→ **WORK REQUEST**:
Restate the data exactly as given and keep the pictures out.

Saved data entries
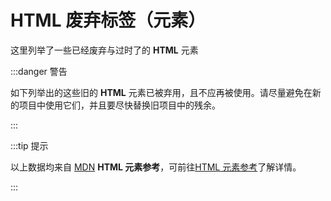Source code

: <script setup>
    import { DiscardElements } from "@data/htmlData.js"
    const baseHtmlUrl = "https://developer.mozilla.org/zh-CN/docs/Web/HTML/Element/"
    const head = [ { label:'元素', prop:'code', align:'left' }, {label:'描述', prop:'desc', align:'left' } ] 
</script>

#  HTML 废弃标签（元素）
这里列举了一些已经废弃与过时了的 **HTML** 元素  

:::danger 警告  
  
 如下列举出的这些旧的 **HTML** 元素已被弃用，且不应再被使用。请尽量避免在新的项目中使用它们，并且要尽快替换旧项目中的残余。
    
:::

<Mtable :head=head :data=DiscardElements :linkUrl=baseHtmlUrl></Mtable>

:::tip 提示  
  
 以上数据均来自 [MDN](https://developer.mozilla.org/zh-CN/) **HTML 元素参考**，可前往[HTML 元素参考](https://developer.mozilla.org/zh-CN/docs/Web/HTML/Element)了解详情。
    
:::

→ **ANSWER BOX**:
Source code

: <script setup>
    import { DiscardElements } from "@data/htmlData.js"
    const baseHtmlUrl = "https://developer.mozilla.org/zh-CN/docs/Web/HTML/Element/"
    const head = [ { label:'元素', prop:'code', align:'left' }, {label:'描述', prop:'desc', align:'left' } ] 
</script>

#  HTML 废弃标签（元素）
这里列举了一些已经废弃与过时了的 **HTML** 元素  

:::danger 警告  
  
 如下列举出的这些旧的 **HTML** 元素已被弃用，且不应再被使用。请尽量避免在新的项目中使用它们，并且要尽快替换旧项目中的残余。
    
:::

<Mtable :head=head :data=DiscardElements :linkUrl=baseHtmlUrl></Mtable>

:::tip 提示  
  
 以上数据均来自 [MDN](https://developer.mozilla.org/zh-CN/) **HTML 元素参考**，可前往[HTML 元素参考](https://developer.mozilla.org/zh-CN/docs/Web/HTML/Element)了解详情。
    
:::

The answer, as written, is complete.